Count how many lines below include the word "prime". Answer with a number only.

Source texts of formatted documents:
--- --- ---

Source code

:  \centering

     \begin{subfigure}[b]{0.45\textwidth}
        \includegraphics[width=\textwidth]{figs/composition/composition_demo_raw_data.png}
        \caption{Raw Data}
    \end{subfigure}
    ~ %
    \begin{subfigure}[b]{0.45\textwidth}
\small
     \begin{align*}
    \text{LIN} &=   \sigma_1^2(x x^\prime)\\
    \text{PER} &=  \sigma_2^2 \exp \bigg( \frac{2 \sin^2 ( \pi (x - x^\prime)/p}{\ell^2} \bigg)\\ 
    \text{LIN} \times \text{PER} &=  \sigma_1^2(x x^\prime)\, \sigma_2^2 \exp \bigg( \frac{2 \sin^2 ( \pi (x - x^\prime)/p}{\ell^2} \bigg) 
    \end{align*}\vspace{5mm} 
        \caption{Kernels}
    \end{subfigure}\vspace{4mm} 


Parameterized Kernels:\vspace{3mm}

--- --- ---

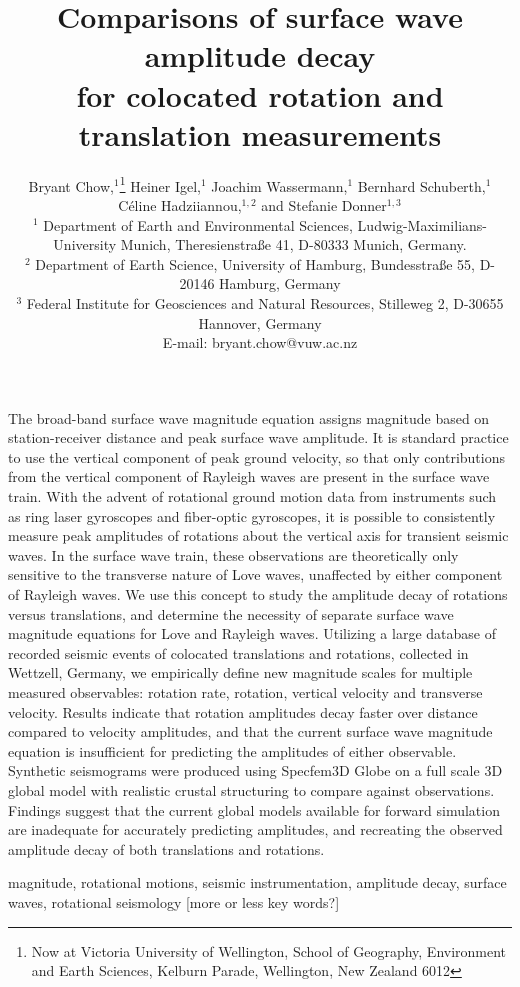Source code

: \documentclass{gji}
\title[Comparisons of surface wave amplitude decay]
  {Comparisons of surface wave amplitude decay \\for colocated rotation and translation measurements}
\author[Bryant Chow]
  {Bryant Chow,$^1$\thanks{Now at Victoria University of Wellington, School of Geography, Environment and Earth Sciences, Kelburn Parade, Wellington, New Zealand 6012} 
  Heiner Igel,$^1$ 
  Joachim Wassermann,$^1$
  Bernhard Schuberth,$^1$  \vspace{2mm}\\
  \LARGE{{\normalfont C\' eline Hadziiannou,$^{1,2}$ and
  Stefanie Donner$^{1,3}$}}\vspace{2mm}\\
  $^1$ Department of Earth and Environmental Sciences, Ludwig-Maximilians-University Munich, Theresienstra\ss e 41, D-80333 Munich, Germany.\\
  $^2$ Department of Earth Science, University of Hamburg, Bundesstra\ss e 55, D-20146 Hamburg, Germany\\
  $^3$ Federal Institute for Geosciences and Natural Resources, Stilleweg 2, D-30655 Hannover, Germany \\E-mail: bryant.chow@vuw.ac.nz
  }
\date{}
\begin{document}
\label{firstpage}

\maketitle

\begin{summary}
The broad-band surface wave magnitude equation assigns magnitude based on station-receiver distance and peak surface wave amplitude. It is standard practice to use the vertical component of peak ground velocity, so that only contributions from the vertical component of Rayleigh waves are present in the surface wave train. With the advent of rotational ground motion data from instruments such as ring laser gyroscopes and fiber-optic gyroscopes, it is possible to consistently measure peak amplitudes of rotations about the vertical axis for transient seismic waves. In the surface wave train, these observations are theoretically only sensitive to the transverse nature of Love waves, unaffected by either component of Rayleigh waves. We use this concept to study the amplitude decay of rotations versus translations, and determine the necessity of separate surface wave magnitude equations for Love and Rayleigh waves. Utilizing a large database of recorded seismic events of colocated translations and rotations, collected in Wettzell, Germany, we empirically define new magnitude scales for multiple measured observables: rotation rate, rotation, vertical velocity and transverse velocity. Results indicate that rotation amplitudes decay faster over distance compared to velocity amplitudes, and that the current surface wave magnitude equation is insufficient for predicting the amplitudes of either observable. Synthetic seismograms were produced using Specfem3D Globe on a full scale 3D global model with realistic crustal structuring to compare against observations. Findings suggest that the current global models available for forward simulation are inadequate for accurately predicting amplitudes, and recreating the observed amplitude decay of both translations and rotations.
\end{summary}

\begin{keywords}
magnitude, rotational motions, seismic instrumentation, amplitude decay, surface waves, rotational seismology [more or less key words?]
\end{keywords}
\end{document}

--- --- ---

### [ANSWER SECTION]
3